WASHINGTON (AP) – The National Archives has been subpoenaed more than 80 times over the past decade about classified materials found in the records of former members of Congress and other U.S. officials, according to newly released congressional testimony.
This number underscores weaknesses in how the US government tracks and safeguards its most important secrets.
Classified materials found at former President Donald Trump’s properties and in subsequent searches of files held by President Joe Biden before he won the White House and Trump’s Vice President Mike Pence are being investigated.
National Archives officials testified in March before the House Intelligence Committee, which is investigating the discovery of those records and considering new legislation. The committee released the testimony Wednesday.
Archives officials said most of the more than 80 calls came from libraries where former members of Congress donated their papers for future research. Edmund Muskie, a former Democratic senator from Maine and later secretary of state under President Jimmy Carter, took 98 classified documents that were later found at Bates College, officials said. Muskie died in 1996.

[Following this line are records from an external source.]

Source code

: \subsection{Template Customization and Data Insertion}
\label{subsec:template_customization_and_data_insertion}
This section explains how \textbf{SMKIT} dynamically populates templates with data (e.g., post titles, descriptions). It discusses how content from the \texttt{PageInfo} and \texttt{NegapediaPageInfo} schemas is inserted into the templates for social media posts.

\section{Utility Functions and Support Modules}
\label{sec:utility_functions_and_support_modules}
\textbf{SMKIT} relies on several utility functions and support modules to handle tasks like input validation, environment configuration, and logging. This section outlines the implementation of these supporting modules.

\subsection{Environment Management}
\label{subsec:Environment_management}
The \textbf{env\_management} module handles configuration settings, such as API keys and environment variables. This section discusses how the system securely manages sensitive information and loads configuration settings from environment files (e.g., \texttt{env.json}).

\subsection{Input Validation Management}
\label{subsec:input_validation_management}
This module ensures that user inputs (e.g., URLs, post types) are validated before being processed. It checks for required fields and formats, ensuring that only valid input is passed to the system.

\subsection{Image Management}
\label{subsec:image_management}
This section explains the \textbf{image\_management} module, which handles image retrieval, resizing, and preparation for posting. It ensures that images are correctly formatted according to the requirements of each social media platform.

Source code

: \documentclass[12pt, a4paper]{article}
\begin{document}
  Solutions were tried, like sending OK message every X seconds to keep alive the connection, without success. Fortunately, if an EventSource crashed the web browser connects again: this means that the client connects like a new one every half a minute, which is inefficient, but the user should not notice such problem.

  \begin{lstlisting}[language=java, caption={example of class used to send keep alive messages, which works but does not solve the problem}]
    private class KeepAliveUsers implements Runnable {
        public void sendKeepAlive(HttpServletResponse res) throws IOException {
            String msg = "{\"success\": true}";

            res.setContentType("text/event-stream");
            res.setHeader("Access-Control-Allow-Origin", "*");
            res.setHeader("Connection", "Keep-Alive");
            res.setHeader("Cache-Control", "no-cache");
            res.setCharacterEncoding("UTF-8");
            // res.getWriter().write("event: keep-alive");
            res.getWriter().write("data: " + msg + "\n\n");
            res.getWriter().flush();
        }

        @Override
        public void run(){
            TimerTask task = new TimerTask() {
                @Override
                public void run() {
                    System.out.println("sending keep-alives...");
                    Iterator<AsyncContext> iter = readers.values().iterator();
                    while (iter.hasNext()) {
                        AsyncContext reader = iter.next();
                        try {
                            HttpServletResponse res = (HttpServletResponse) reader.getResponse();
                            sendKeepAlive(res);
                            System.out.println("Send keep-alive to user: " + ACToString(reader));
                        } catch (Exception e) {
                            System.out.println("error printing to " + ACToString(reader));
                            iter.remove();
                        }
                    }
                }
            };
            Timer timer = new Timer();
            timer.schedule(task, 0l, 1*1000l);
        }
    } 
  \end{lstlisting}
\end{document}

Beginning with former President Ronald Reagan, every administration has been found to have classified and unclassified papers mixed together, said William J. Bosanko, the archives’ chief operating officer. Reagan left office in 1989 and died in 2004.
Government and outside experts have long warned that the US classifies too much information, doesn’t declassify enough and lacks a unified system to track breaches. A member of the Massachusetts Air National Guard is accused of posting hundreds of secret and sensitive Pentagon documents for weeks to online chat rooms, a violation that was not discovered until other users began sharing the documents. through the internet.
Bosanko told the committee that the National Archives has stored 555,000 cubic feet of classified national security information, which he estimated to be about the size of 5 1/2 football fields.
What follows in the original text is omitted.